WORK REQUIRED: Determine how many lines of the entries include the word "relevant", and report that number with no further text.

Source texts of formatted documents
::::

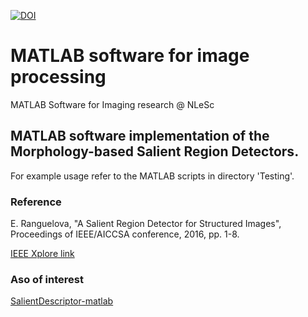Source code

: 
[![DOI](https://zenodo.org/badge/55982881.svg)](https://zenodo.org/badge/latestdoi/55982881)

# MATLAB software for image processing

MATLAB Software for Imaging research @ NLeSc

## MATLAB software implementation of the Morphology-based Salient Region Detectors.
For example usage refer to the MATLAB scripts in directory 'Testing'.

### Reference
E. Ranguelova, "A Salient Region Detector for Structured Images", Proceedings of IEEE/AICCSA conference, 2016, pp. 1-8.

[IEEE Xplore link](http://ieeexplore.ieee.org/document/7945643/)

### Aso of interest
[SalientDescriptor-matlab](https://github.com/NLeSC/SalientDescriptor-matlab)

::::

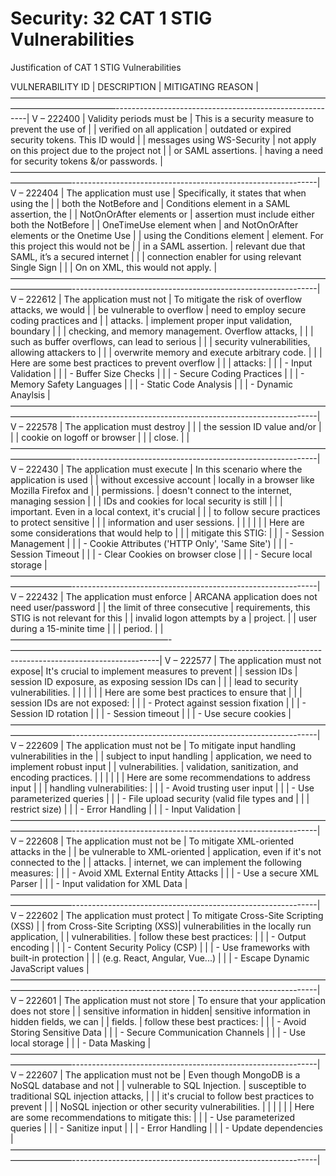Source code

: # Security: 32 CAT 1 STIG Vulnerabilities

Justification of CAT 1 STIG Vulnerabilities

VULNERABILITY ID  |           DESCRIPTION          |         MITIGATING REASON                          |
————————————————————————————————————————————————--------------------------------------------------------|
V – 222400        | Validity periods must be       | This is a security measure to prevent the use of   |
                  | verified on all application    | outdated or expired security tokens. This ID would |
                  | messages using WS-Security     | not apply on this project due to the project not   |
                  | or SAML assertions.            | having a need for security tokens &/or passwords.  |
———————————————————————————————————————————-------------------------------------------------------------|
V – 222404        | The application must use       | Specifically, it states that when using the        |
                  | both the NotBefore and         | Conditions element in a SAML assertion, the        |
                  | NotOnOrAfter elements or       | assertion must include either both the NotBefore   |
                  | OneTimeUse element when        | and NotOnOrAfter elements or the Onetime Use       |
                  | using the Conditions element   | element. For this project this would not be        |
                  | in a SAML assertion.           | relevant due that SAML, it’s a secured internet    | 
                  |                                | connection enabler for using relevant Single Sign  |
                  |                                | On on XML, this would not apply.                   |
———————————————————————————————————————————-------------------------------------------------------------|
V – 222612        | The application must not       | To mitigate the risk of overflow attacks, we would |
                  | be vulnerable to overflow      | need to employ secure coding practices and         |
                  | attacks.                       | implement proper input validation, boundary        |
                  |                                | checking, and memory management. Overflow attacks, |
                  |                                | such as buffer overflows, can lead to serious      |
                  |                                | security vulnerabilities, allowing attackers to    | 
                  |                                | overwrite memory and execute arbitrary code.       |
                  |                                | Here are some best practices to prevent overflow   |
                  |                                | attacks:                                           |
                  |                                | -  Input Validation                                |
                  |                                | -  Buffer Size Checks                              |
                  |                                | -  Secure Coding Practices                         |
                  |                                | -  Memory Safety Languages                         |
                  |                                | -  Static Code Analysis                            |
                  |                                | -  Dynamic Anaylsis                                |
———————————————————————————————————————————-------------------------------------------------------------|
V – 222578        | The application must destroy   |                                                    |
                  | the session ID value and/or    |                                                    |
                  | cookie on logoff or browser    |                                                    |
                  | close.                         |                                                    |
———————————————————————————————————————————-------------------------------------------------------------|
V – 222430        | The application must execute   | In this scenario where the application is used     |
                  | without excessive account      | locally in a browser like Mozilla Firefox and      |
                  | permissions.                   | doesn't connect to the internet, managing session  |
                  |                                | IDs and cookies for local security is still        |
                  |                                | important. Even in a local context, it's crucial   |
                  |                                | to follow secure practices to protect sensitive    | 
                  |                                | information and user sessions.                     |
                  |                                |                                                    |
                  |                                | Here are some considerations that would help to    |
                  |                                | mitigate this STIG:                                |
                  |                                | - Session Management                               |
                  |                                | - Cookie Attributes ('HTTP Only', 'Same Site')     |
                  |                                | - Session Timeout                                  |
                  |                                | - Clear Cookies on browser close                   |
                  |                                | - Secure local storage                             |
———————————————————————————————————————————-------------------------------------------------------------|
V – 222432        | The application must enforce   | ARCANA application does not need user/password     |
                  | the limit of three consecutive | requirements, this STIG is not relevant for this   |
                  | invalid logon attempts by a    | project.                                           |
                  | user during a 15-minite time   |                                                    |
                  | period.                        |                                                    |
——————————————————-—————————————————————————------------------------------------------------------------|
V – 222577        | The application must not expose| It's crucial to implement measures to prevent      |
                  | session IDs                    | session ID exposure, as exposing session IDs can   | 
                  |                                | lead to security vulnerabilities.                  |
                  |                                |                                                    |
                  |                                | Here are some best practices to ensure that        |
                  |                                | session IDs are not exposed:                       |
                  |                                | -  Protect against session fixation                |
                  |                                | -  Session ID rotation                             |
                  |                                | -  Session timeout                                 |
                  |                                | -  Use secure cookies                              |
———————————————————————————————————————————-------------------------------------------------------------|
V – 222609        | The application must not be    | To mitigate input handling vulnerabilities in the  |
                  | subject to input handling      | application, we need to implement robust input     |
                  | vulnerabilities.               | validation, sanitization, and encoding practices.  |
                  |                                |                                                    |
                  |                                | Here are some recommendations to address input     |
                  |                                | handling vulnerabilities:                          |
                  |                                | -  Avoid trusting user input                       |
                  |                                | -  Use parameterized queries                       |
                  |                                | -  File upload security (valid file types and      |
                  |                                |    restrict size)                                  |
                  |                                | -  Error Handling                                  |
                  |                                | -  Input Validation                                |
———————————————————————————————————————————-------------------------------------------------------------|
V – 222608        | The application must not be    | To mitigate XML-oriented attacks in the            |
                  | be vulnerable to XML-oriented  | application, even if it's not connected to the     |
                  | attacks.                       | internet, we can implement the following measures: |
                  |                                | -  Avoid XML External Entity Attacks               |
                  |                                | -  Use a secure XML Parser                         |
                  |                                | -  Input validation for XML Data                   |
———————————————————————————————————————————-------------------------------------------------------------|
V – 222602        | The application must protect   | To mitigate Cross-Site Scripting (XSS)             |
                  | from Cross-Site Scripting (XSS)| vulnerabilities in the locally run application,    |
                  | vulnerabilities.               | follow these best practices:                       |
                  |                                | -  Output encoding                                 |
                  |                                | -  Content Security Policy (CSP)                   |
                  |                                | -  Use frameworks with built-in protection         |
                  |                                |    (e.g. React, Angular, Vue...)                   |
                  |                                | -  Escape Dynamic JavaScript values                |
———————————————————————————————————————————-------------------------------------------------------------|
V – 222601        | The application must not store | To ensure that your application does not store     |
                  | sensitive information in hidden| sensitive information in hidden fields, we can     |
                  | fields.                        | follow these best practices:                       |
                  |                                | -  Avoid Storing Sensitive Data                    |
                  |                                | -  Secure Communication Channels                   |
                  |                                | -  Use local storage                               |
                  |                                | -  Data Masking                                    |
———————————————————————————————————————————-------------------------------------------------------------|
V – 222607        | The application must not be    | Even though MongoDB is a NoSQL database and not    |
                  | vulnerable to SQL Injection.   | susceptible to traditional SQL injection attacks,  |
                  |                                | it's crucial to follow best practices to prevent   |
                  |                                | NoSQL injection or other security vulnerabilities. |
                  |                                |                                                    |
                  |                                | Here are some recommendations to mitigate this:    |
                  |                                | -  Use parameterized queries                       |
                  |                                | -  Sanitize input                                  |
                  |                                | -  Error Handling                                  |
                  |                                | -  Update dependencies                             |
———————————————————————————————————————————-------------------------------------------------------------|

::::

RESPONSE AREA: 3